There are several ways to pursue this investigation, but I want to focus on the idea of prevalence analysis here. Analysts use prevalence analysis to identify what proportion of a population shares one or more characteristics.
There are a few use cases for prevalence analysis… determining the disposition of an event, assessing impact, or sequencing events on a timeline. At this early stage, we’re concerned primarily with the disposition since we don’t yet know what it is.
If every system of a certain type of role is performing the same POST, then there may be a benign explanation related to that type or role. If this is the only host making the POST, we can’t lean so far in that direction on our dispositional scale.
Dispositional prevalence analysis means we’re looking for how many other places an event or characteristic manifests. For example, has that POST been sent by any other hosts on the network? Have any other hosts on the network communicated with that external IP?
The general maxim is that rare things are more likely to be malicious. If a whole segment of hosts do the same thing, it’s probably benign behavior. Of course, that’s not always true, and it becomes less true as compromise advances.

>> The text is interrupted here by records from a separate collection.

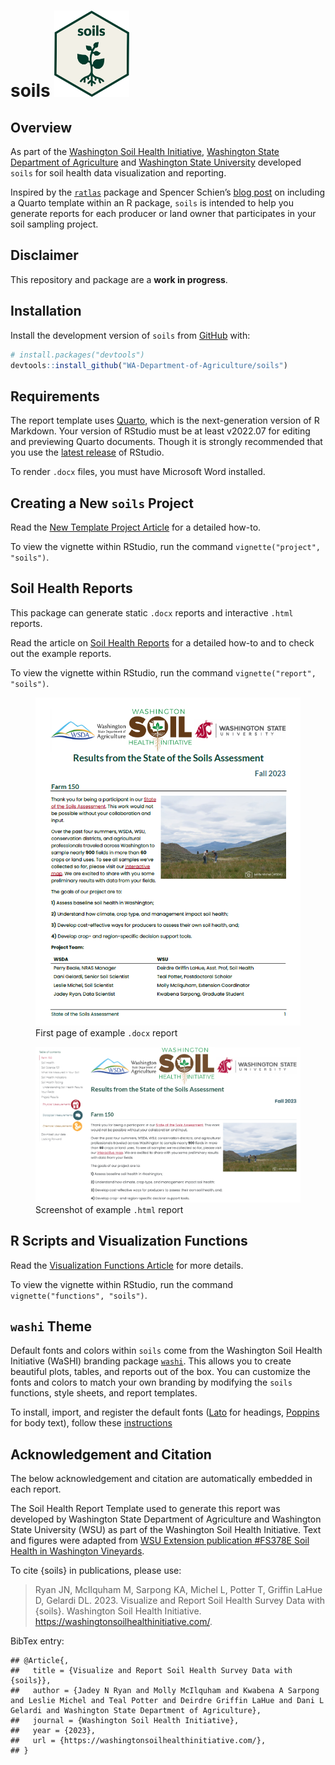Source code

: 
# soils <a href="https://wa-department-of-agriculture.github.io/soils/"><img src="man/figures/logo.svg" data-align="right" height="138" /></a>

<!-- badges: start -->
<!-- badges: end -->

## Overview

As part of the [Washington Soil Health
Initiative](https://washingtonsoilhealthinitiative.com/), [Washington
State Department of
Agriculture](https://agr.wa.gov/departments/land-and-water/natural-resources/soil-health)
and [Washington State University](https://soilhealth.wsu.edu/) developed
`soils` for soil health data visualization and reporting.

Inspired by the [`ratlas`](https://github.com/atlas-aai/ratlas) package
and Spencer Schien’s [blog
post](https://spencerschien.info/post/r_for_nonprofits/quarto_template/)
on including a Quarto template within an R package, `soils` is intended
to help you generate reports for each producer or land owner that
participates in your soil sampling project.

## Disclaimer

This repository and package are a **work in progress**.

## Installation

Install the development version of `soils` from
[GitHub](https://github.com/) with:

``` r
# install.packages("devtools")
devtools::install_github("WA-Department-of-Agriculture/soils")
```

## Requirements

The report template uses [Quarto](https://quarto.org/docs/get-started/),
which is the next-generation version of R Markdown. Your version of
RStudio must be at least v2022.07 for editing and previewing Quarto
documents. Though it is strongly recommended that you use the [latest
release](https://posit.co/download/rstudio-desktop/) of RStudio.

To render `.docx` files, you must have Microsoft Word installed.

## Creating a New `soils` Project

Read the [New Template Project
Article](https://wa-department-of-agriculture.github.io/soils/articles/project.html)
for a detailed how-to.

To view the vignette within RStudio, run the command
`vignette("project", "soils")`.

## Soil Health Reports

This package can generate static `.docx` reports and interactive `.html`
reports.

Read the article on [Soil Health
Reports](https://wa-department-of-agriculture.github.io/soils/articles/report.html)
for a detailed how-to and to check out the example reports.

To view the vignette within RStudio, run the command
`vignette("report", "soils")`.

<figure>
<img src="man/figures/report_docx.png"
data-fig-alt="First page of example .docx report"
alt="First page of example .docx report" />
<figcaption aria-hidden="true">First page of example <code>.docx</code>
report</figcaption>
</figure>

<figure>
<img src="man/figures/report_html.png"
data-fig-alt="Screenshot of .html report"
alt="Screenshot of example .html report" />
<figcaption aria-hidden="true">Screenshot of example <code>.html</code>
report</figcaption>
</figure>

## R Scripts and Visualization Functions

Read the [Visualization Functions
Article](https://wa-department-of-agriculture.github.io/soils/articles/functions.html)
for more details.

To view the vignette within RStudio, run the command
`vignette("functions", "soils")`.

## `washi` Theme

Default fonts and colors within `soils` come from the Washington Soil
Health Initiative (WaSHI) branding package
[`washi`](https://wa-department-of-agriculture.github.io/washi/). This
allows you to create beautiful plots, tables, and reports out of the
box. You can customize the fonts and colors to match your own branding
by modifying the `soils` functions, style sheets, and report templates.

To install, import, and register the default fonts
([Lato](https://fonts.google.com/specimen/Lato?query=lato) for headings,
[Poppins](https://fonts.google.com/specimen/Poppins?query=poppins) for
body text), follow these
[instructions](https://wa-department-of-agriculture.github.io/washi/#requirements.)

## Acknowledgement and Citation

The below acknowledgement and citation are automatically embedded in
each report.

The Soil Health Report Template used to generate this report was
developed by Washington State Department of Agriculture and Washington
State University (WSU) as part of the Washington Soil Health Initiative.
Text and figures were adapted from [WSU Extension publication \#FS378E
Soil Health in Washington
Vineyards](https://pubs.extension.wsu.edu/soil-health-in-washington-vineyards "WSU Extension publication").

To cite {soils} in publications, please use:

> Ryan JN, McIlquham M, Sarpong KA, Michel L, Potter T, Griffin LaHue D,
> Gelardi DL. 2023. Visualize and Report Soil Health Survey Data with
> {soils}. Washington Soil Health Initiative.
> <https://washingtonsoilhealthinitiative.com/>.

BibTex entry:

    ## @Article{,
    ##   title = {Visualize and Report Soil Health Survey Data with {soils}},
    ##   author = {Jadey N Ryan and Molly McIlquham and Kwabena A Sarpong and Leslie Michel and Teal Potter and Deirdre Griffin LaHue and Dani L Gelardi and Washington State Department of Agriculture},
    ##   journal = {Washington Soil Health Initiative},
    ##   year = {2023},
    ##   url = {https://washingtonsoilhealthinitiative.com/},
    ## }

With prevalence analysis, we can focus the breadth of our search on events on the host itself (local prevalence), our network (network prevalence), or the whole world (global prevalence). Where we focus usually depends on the artifact type.
Consider how we might use these forms of prevalence...
- Local: Do fragments of the potentially encrypted string appear elsewhere on disk?
- Network: How about elsewhere in HTTP traffic on our network?
- Global: How about on other networks (internet or threat intel search)?
This investigation scenario is rich in opportunities for prevalence searches to assess disposition. The great thing about this analysis is that it also inherently helps you assess impact if you do confirm malicious activity.
My response of the week goes to @ido_gat on Twitter: https://x.com/ido_gat/status/1772652020639433165?s=20. They mentioned some great strategies like identifying the source process, reputation research on the destination, and prevalence!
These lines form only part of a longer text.